## INFORMATION SUPPLIED:
========================

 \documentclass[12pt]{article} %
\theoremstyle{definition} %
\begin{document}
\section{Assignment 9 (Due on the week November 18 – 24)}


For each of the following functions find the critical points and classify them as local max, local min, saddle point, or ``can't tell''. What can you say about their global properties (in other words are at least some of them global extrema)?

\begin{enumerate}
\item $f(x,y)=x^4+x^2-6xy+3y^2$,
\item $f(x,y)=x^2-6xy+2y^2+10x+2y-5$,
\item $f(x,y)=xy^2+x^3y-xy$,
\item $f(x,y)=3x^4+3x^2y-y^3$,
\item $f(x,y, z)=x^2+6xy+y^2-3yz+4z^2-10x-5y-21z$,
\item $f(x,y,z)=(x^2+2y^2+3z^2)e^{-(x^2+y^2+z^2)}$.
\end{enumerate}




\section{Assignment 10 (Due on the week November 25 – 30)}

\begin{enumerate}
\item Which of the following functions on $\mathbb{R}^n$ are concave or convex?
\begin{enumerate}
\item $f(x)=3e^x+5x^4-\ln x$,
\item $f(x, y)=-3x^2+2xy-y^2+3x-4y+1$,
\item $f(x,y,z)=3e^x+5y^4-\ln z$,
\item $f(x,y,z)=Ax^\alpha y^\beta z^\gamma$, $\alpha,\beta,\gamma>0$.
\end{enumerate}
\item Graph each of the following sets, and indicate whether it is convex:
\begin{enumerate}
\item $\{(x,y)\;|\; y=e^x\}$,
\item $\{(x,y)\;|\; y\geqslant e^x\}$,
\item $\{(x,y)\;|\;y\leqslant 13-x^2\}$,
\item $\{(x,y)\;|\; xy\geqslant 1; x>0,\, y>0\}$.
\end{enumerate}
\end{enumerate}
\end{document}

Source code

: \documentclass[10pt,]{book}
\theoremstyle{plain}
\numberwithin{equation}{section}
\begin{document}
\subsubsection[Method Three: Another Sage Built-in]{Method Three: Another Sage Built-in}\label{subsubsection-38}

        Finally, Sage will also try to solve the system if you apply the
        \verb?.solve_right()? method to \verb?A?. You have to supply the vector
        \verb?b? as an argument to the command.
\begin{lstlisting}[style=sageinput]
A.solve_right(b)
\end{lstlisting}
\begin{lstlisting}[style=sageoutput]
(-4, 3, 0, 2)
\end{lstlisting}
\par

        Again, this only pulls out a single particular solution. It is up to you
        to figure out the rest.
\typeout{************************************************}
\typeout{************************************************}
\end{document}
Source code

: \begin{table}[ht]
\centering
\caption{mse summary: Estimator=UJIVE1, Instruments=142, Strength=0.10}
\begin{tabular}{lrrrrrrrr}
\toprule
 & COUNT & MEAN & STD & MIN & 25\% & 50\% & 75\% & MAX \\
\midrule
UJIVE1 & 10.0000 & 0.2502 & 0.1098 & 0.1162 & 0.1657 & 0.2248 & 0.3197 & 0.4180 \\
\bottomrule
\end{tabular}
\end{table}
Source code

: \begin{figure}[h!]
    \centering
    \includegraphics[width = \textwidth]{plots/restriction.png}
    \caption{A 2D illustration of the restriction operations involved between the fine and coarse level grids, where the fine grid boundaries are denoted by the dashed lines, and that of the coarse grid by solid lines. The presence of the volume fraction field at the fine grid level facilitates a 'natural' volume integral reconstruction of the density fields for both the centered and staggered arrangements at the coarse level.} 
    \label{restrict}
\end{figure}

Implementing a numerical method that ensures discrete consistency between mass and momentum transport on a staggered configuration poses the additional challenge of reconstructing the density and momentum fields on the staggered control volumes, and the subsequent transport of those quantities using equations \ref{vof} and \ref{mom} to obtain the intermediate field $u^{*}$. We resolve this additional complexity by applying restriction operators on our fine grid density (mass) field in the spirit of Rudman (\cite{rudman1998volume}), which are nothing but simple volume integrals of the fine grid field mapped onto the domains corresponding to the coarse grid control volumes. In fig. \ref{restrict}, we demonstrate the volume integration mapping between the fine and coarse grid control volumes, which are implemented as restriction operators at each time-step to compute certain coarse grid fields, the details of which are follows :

========================

## TASK STATEMENT:
Among the records, find all lines that include the string "restriction" and return them.

## OUTPUT FOR THIS TASK:
    \includegraphics[width = \textwidth]{plots/restriction.png}
    \caption{A 2D illustration of the restriction operations involved between the fine and coarse level grids, where the fine grid boundaries are denoted by the dashed lines, and that of the coarse grid by solid lines. The presence of the volume fraction field at the fine grid level facilitates a 'natural' volume integral reconstruction of the density fields for both the centered and staggered arrangements at the coarse level.} 
Implementing a numerical method that ensures discrete consistency between mass and momentum transport on a staggered configuration poses the additional challenge of reconstructing the density and momentum fields on the staggered control volumes, and the subsequent transport of those quantities using equations \ref{vof} and \ref{mom} to obtain the intermediate field $u^{*}$. We resolve this additional complexity by applying restriction operators on our fine grid density (mass) field in the spirit of Rudman (\cite{rudman1998volume}), which are nothing but simple volume integrals of the fine grid field mapped onto the domains corresponding to the coarse grid control volumes. In fig. \ref{restrict}, we demonstrate the volume integration mapping between the fine and coarse grid control volumes, which are implemented as restriction operators at each time-step to compute certain coarse grid fields, the details of which are follows :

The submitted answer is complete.